L\’apparente simplicité des bass-traps…

Filed under: Uncategorized — jipihorn @ 8:50

Pour avoir un bon son, il faut une bonne salle. C’est incontournable, bien que, souvent, l’aspect esthétique prime devant : la sobriété du mobilier contemporain, les grandes baies vitrées, les murs peints en blanc et le carrelage de bon gout attirent plus, bien que ce soit le pire que l’on puisse imaginer pour une salle dédiée…
Et ça n’est pas un pauvre diffuseur de Schröder et des bass-traps (qui n’en sont pas) en mousse à mettre dans coins qui vont faire grand chose.
Le traitement pour le médium aigu ne pose pas plus de problème que ça : tapis, rideaux, quelques meubles avec des livres sont quelques possibilités pour régler le problème, pour peu que l’on dose correctement. Mais dès que l’on s’attaque à moins de quelques centaines de Hertz, la, les choses se gâtent. Si, en plus, les dimensions de la salle sont mal réparties, ça frise le cauchemar.
Pour ce style de traitement, il n’y a pas 36 possibilités. En gros, on peut décomposer en deux familles : les membranes (bass-traps) et les cavités (résonateurs). Les premiers sont, en apparence, plus aisés à faire et moins sélectifs que les seconds qui réclament, de plus, un volume non négligeable.
C’est finalement la solution des bass-traps qui a été retenue pour nos petites pièces (20-30 m²). Il y a deux manières de voir leur construction.
Soit ils sont « autonomes », c’est à dire fabriqués comme une entité fonctionnelle ne nécessitant pas de partie de la pièce pour fonctionner. Il suffit de les accrocher au mur et c’est bon. C’est la version de Thierry. Ils sont amovibles et éventuellement réutilisable ailleurs.
Soit ils se servent de la pièce dans leur construction et sont la à demeure. C’est la solution que j’ai choisi de mon coté, ayant un grand mur et une niche disponibles.
Pour ceux qui voudraient se lancer dans ce genre d’appareil, je conseille sans réserve la première solution qui est déjà assez longue à bien fabriquer (pour avoir une esthétique de classe) mais qui ne pose pas de problème dimensionnel : une caisse, un fonds et une membrane, tout bien découpé d’équerre.
La seconde voie est parfaite pour ceux qui ont des murs parfaitement droits et des plafonds parfaitement parallèles au sol. Quand je dis droit, c’est au millimètre, c’est à dire très rarement.

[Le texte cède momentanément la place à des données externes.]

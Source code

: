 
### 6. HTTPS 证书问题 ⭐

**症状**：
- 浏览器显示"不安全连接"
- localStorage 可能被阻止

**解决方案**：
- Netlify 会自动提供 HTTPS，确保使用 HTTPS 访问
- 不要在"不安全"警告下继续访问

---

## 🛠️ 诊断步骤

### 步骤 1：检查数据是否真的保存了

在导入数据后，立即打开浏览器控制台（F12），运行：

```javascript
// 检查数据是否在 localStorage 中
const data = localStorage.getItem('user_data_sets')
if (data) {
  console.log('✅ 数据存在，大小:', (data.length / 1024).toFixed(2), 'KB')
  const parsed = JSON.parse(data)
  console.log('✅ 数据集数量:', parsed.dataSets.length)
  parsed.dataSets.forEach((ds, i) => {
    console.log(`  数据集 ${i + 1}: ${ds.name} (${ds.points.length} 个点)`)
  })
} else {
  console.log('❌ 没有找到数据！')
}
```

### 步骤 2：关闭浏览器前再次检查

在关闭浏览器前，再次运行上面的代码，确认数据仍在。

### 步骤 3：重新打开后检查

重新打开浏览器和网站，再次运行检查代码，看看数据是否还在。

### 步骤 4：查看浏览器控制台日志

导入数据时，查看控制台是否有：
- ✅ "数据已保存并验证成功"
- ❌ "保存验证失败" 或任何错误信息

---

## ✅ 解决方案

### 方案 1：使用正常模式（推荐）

Car les membranes doivent être les plus hautes possibles et des plafonds en biais font des jours variables en haut du plus mauvais effet, le bâtis est en trapèze quand le mur lui, qui sert de fond, n’est pas vrillé.
Le problème, c’est l’étanchéité. Les bass-traps doivent être totalement étanches pour être efficaces. Et on a vite fait d’avoir des jours de 5 mm ici ou la à cause d’un plafond ou un mur pas droit. Ajouter à cela que plus on a de bass-traps, plus il faut les retoucher pour que cela rentre correctement, on a de longues heures de travail d’ajustement.
Il a fallu une semaine de travail pour ajuster 6 bass-traps au demi-millimètre dans toutes les dimensions pour suivre sol et plafond. Manipuler des planches de 120×230, c’est pénible. Ajuster dans de telles dimensions des trapèzes avec de la précision, sans casser les coins, ça prend un temps fou. Difficile de mesurer précisément 2m30, les mètres ruban sont peu précis (il a fallu les calibrer) et les réglets trop courts. Mais on y arrive. Fixer les bâtis tout en les maintenant parfaitement droits sur des murs vrillés, c’est l’enfer. Les fixer correctement, boucher les fuites qui sont partout, c’est interminable. Entre les mousses expansives, les mastics de PVC, les bandes résilientes, la laine de verre qui gratte et qui s’affaisse, tous les éléments ont décidé de me pourrir l’existence. Une description de la construction suivra dans le site quand ils seront finis. Actuellement, il ne manque plus qu’à fixer les membranes et les suspensions.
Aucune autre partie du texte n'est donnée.